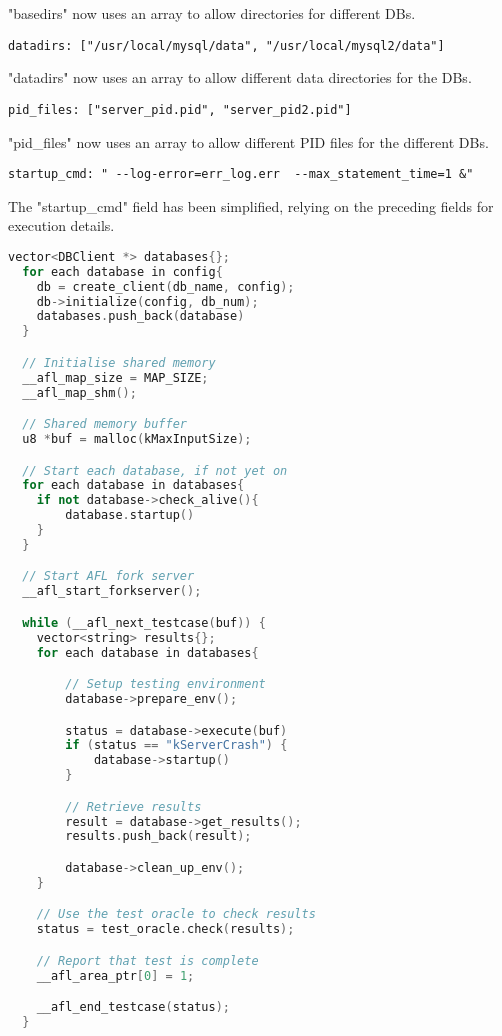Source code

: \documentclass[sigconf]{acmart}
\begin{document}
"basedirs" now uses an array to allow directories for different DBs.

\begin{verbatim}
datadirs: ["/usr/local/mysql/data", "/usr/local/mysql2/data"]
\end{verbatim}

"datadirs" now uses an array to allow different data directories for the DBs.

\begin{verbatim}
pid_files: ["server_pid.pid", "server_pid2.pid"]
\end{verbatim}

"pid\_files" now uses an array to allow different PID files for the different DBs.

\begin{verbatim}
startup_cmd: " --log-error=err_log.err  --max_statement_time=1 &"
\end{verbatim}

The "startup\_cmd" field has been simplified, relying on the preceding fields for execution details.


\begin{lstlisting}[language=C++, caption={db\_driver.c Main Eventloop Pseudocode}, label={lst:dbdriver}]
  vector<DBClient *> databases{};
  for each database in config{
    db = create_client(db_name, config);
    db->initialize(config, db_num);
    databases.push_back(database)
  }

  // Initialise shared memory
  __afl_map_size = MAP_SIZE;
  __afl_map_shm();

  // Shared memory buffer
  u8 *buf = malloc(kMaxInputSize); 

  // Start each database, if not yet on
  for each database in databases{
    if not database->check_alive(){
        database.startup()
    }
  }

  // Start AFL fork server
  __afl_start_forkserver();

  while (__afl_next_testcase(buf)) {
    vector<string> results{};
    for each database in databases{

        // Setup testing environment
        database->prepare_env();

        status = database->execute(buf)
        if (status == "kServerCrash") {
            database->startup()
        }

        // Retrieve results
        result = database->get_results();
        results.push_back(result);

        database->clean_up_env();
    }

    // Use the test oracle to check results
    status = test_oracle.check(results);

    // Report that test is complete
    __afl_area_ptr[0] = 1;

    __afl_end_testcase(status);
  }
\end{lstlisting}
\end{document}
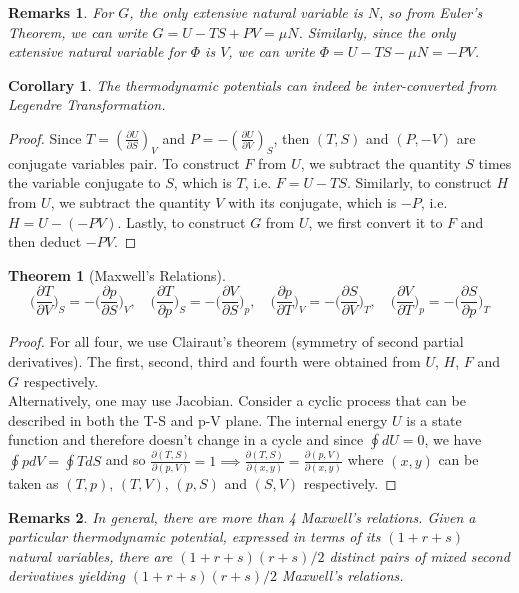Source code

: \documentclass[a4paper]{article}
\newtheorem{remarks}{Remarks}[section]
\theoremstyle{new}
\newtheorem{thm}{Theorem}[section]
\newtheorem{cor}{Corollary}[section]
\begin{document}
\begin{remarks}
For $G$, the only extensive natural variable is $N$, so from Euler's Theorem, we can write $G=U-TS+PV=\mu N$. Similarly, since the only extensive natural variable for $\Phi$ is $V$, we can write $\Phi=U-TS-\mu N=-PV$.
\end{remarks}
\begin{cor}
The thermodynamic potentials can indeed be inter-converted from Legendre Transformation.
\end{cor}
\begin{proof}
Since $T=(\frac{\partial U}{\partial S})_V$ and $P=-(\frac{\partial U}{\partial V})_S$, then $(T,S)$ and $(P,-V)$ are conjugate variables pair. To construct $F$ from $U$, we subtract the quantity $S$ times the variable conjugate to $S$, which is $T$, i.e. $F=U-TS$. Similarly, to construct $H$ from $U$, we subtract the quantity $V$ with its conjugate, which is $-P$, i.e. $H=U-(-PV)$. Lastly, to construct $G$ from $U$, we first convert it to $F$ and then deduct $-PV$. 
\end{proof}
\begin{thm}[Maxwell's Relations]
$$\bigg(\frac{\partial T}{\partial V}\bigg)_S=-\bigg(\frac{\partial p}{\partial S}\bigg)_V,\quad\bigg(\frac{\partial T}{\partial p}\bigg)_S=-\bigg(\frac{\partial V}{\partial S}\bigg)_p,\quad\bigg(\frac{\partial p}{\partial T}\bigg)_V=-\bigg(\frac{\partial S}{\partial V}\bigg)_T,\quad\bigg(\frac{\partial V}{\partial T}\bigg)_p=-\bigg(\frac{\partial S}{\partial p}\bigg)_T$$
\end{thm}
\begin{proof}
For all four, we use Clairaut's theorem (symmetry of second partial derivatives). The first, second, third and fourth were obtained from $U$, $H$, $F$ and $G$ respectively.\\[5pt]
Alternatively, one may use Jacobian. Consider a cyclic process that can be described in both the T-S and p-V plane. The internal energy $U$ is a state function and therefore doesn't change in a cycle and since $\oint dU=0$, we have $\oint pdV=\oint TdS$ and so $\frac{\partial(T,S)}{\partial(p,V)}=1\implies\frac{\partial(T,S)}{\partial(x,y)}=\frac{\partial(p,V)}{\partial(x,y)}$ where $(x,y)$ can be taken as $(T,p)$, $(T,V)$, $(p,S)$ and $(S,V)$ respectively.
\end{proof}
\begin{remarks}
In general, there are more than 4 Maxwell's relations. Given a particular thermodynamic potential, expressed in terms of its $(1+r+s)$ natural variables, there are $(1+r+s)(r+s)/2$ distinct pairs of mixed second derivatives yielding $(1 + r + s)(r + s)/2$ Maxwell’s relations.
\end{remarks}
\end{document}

======

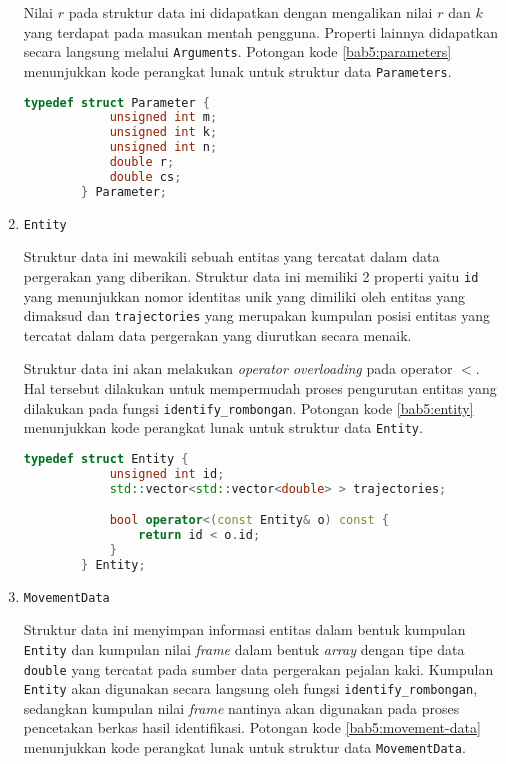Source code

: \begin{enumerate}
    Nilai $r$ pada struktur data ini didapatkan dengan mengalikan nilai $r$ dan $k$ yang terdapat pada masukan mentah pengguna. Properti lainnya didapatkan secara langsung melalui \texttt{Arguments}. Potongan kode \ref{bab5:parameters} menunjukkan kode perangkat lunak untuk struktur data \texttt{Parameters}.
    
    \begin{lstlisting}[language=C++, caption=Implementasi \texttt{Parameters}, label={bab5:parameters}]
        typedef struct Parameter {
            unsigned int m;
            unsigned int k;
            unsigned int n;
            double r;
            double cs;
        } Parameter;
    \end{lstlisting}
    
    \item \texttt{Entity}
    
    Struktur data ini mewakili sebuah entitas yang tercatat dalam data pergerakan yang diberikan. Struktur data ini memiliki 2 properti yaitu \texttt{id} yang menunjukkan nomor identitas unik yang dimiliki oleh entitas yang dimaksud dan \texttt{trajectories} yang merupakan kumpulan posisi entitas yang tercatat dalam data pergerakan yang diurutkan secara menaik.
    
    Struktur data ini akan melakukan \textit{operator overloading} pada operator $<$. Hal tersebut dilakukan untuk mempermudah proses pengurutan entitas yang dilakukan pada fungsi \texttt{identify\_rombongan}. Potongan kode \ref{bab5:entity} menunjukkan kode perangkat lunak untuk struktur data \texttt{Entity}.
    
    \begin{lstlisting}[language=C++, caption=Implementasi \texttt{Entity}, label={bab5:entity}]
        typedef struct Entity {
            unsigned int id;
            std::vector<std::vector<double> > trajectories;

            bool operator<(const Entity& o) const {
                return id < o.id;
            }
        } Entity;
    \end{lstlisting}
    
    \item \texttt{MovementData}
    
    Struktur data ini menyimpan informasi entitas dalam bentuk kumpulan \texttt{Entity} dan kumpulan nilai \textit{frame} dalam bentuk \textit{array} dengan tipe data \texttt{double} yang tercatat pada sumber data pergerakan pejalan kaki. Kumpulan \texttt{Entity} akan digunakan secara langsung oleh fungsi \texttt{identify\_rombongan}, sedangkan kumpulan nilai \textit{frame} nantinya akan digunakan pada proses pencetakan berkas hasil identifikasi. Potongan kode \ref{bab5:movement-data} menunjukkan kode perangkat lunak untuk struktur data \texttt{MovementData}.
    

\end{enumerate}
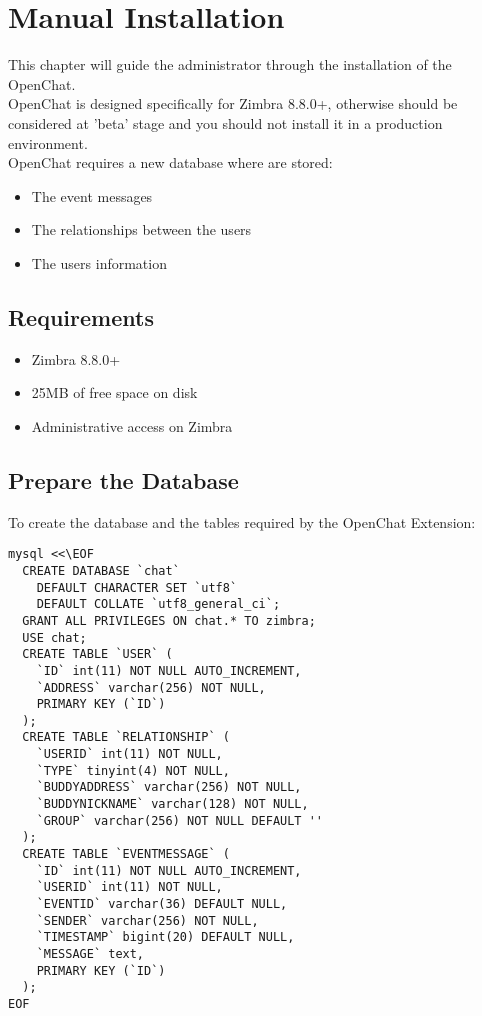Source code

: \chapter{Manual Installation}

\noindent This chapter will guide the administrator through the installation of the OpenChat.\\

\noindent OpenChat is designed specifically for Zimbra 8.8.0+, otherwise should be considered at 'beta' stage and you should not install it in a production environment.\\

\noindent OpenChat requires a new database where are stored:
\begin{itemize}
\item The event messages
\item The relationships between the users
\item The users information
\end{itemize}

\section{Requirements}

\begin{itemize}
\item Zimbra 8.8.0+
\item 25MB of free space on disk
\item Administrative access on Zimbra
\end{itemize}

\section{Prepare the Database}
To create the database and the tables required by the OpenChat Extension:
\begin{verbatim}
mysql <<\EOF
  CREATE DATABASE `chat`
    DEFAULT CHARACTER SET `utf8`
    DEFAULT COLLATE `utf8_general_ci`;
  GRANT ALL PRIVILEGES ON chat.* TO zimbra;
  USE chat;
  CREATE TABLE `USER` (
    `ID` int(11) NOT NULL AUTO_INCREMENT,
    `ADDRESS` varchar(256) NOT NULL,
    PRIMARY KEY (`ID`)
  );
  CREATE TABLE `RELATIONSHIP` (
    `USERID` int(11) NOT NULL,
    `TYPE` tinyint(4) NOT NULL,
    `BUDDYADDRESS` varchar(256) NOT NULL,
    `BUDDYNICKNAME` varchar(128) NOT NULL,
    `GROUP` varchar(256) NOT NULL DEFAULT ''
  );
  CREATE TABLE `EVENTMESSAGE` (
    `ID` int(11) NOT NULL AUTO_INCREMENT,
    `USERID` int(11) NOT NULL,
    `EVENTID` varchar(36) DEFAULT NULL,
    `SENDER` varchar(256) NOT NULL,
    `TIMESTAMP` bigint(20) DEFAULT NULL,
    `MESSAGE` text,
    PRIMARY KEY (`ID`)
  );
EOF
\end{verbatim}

======

- **TASK INSTRUCTIONS**
Please find each line in the records above that holds the word "Maxwell", and copy it.

- **SOLUTION**
\begin{thm}[Maxwell's Relations]
In general, there are more than 4 Maxwell's relations. Given a particular thermodynamic potential, expressed in terms of its $(1+r+s)$ natural variables, there are $(1+r+s)(r+s)/2$ distinct pairs of mixed second derivatives yielding $(1 + r + s)(r + s)/2$ Maxwell’s relations.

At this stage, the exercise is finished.